The study was led Kenton J. Johnston, Ph.D., an associate professor of health management and policy at SLU’s College for Public Health and Social Justice, and published online Aug. 17 in the Journal of the American Medical Association (JAMA).

In this exploratory study of Medicare beneficiaries from 2015-18, enrollment in Medicare Advantage compared with traditional Medicare was significantly associated with better outcomes on one of three access (primary care) and three of three quality (flu shots, pneumonia vaccinations, and colon cancer screening) measures for minority beneficiaries; however, minority beneficiaries were also significantly more likely to experience worse outcomes for two of three access (primary care and specialist visits) and two of three quality (flu shots and pneumonia vaccination) metrics compared with other beneficiaries in both Medicare programs.

The research, “Association of Race and Ethnicity and Medicare Program Type with Ambulatory Care Access and Quality Measures,” was an observational cohort study of a nationally representative sample of 26,887 people in the Medicare Current Beneficiary Survey from 2015-18.

The study looked at differences in program enrollment and measures of access and quality by race and ethnicity.

The research team compared Black, Hispanic, Native American and Asian/Pacific Islander to white or multi-racial patients enrolled in Medicare Advantage versus traditional Medicare.

The study focused on four questions:

“Although prior studies have shown lower rates of access and quality for minority patients in both Medicare programs, it was unknown whether there were differences in care quality or access for racial and ethnic minority beneficiaries between the Medicare Advantage and traditional Medicare programs,” Johnston said. “In addition, as more minority patients have enrolled in Medicare Advantage in recent years, it was unknown whether they experienced better access to and quality of ambulatory care in that program more recently.”

The research team looked at six patient-reported measures of ambulatory care access and quality: usual source of care, usual source of care is primary care, specialist visit, influenza vaccination, pneumonia vaccination and colon cancer screening.

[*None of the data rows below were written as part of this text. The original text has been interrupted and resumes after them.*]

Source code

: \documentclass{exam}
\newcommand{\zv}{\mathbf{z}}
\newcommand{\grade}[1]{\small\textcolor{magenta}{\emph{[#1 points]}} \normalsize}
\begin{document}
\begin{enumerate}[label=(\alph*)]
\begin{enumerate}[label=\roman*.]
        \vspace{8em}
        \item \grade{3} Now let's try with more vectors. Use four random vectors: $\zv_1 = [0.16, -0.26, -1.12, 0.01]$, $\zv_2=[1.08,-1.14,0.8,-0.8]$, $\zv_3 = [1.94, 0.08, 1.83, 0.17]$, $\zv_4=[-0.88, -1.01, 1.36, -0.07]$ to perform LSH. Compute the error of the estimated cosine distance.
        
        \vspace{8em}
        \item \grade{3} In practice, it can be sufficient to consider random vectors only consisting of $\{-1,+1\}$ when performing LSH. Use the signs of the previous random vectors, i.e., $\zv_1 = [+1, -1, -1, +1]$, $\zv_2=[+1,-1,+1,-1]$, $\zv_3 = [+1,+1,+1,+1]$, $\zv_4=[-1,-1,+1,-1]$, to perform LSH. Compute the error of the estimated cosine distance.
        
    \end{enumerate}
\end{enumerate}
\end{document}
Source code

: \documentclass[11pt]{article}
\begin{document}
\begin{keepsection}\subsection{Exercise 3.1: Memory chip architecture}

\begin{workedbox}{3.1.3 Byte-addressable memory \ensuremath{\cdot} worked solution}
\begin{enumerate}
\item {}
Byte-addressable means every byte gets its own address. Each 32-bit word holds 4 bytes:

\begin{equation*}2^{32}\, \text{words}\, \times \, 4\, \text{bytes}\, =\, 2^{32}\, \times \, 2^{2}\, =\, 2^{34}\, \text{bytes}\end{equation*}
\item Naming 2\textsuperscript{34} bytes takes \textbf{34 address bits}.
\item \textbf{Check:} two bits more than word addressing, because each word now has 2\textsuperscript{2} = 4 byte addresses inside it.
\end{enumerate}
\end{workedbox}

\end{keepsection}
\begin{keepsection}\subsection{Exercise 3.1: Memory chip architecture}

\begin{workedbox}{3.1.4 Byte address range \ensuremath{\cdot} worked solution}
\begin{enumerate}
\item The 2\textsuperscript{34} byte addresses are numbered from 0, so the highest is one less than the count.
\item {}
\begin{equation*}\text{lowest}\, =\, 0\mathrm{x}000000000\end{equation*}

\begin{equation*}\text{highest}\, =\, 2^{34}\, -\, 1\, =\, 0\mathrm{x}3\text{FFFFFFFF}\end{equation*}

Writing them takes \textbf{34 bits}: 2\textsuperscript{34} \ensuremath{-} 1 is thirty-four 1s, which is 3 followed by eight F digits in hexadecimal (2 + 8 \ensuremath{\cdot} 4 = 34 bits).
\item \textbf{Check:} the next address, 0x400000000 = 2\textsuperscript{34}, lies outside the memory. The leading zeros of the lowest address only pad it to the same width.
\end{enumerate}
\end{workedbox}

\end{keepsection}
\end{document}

The study found Medicare Advantage enrollment rates have grown substantially and as quality measures have been implemented in both Medicare Advantage and traditional Medicare over the past decade these patterns persist.

Limitations on the study include the fact that Hispanic and Asian/Pacific Islander patient populations couldn’t be further disaggregated; diagnosis upcoding in Medicare Advantage can make beneficiaries appear sicker than they are; Medicare Advantage plans selectively enter local markets; and both Medicare Advantage and traditional Medicare are heterogeneous programs.

The researchers conclude that direct measurement and incentivization of equity may be required to meaningfully close gaps in access and quality between minority and non-minority patients in both programs.

In addition, Johnston said, private Medicare Advantage plans may want to begin doing this immediately as a way of improving care for a growing racial and ethnic minority customer base.

Co-authors include Gmerice Hammond, M.D., Washington University School of Medicine; David J. Meyers, Ph.D., Department of Health Services, Policy and Practice at Brown University; and Karen E. Joynt Maddox, M.D., Co-Director of the Center for Health Economics and Policy at Washington University in St. Louis.


The Saint Louis University College for Public Health and Social Justice is the only academic unit of its kind, studying social, environmental and physical influences that together determine the health and well-being of people and communities. It also is the only accredited school or college of public health among nearly 250 Catholic institutions of higher education in the United States.

Guided by a mission of social justice and focus on finding innovative and collaborative solutions for complex health problems, the College offers nationally recognized programs in public health, social work, health administration, applied behavior analysis, and criminology and criminal justice.